Vous vous interrogez également sur l'opportunité d'une augmentation de la contribution sociale de solidarité des sociétés - communément appelée C3S - pour alimenter le régime social des indépendants. Comme vous le savez, cet impôt joue depuis sa création un rôle fondamental, puisqu'il assure une solidarité entre les entreprises les plus grosses et les indépendants, artisans et commerçants, via le financement partiel de leur régime social. Le niveau actuel de la C3S est suffisant pour équilibrer le régime social des indépendants. Le Gouvernement estime donc que cet équilibre ne doit être bouleversé ni dans un sens ni dans l'autre, et que le niveau de la C3S doit rester inchangé.
Quant à la politique de recouvrement du régime social des indépendants, je rappelle que le Gouvernement a pris en mars dernier des mesures importantes pour aider les entreprises en difficulté. Les instructions données sont claires : elles sont axées sur la fourniture d'une réponse rapide, assortie d'engagements précis et adaptée à chacune des situations.

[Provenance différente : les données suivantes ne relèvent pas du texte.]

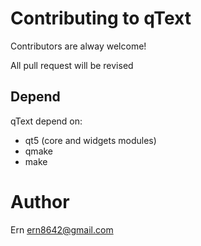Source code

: # Contributing to qText
Contributors are alway welcome!

All pull request will be revised
## Depend
qText depend on: 

- qt5 (core and widgets modules)
- qmake
- make

# Author
Ern <ern8642@gmail.com>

Des délais peuvent ainsi être accordés par les organismes sociaux, dans des conditions qui ont été largement facilitées. Ces instructions sont valables pour les URSSAF et pour le régime social des indépendants.
Il est vrai que certains travailleurs indépendants ont pu avoir quelques difficultés, liées à la mise en place de la nouvelle organisation qui leur est consacrée : l'interlocuteur social unique. Il s'agit d'une réforme d'ampleur, qui a nécessité que l'on rapproche les pratiques et les systèmes d'information de plusieurs régimes ; des problèmes imprévus ont été rencontrés. Le Gouvernement suit de près les organismes afin de les aider à les résoudre au plus vite et à réduire les désagréments causés aux travailleurs indépendants. Je tiens d'ailleurs à saluer l'effort fourni par les différentes caisses, qui a permis le retour, dès 2009, à une situation quasi normale, donnant sa pleine mesure à la simplification que représente pour ces professions l'interlocuteur social unique.
M. le président. La parole est à M. Jean-Pierre Balligand.
M. Jean-Pierre Balligand. Madame la secrétaire d'État, je vous remercie de votre réponse. Le problème, c'est que les travailleurs indépendants ne peuvent bénéficier du fonds social que lorsqu'ils sont à la limite du dépôt de bilan et de la cessation d'activité. Les situations intermédiaires, c'est-à-dire celles des personnes qui ont environ 32 000 ou 35 000 euros de revenu annuel, ne sont pas prises en compte.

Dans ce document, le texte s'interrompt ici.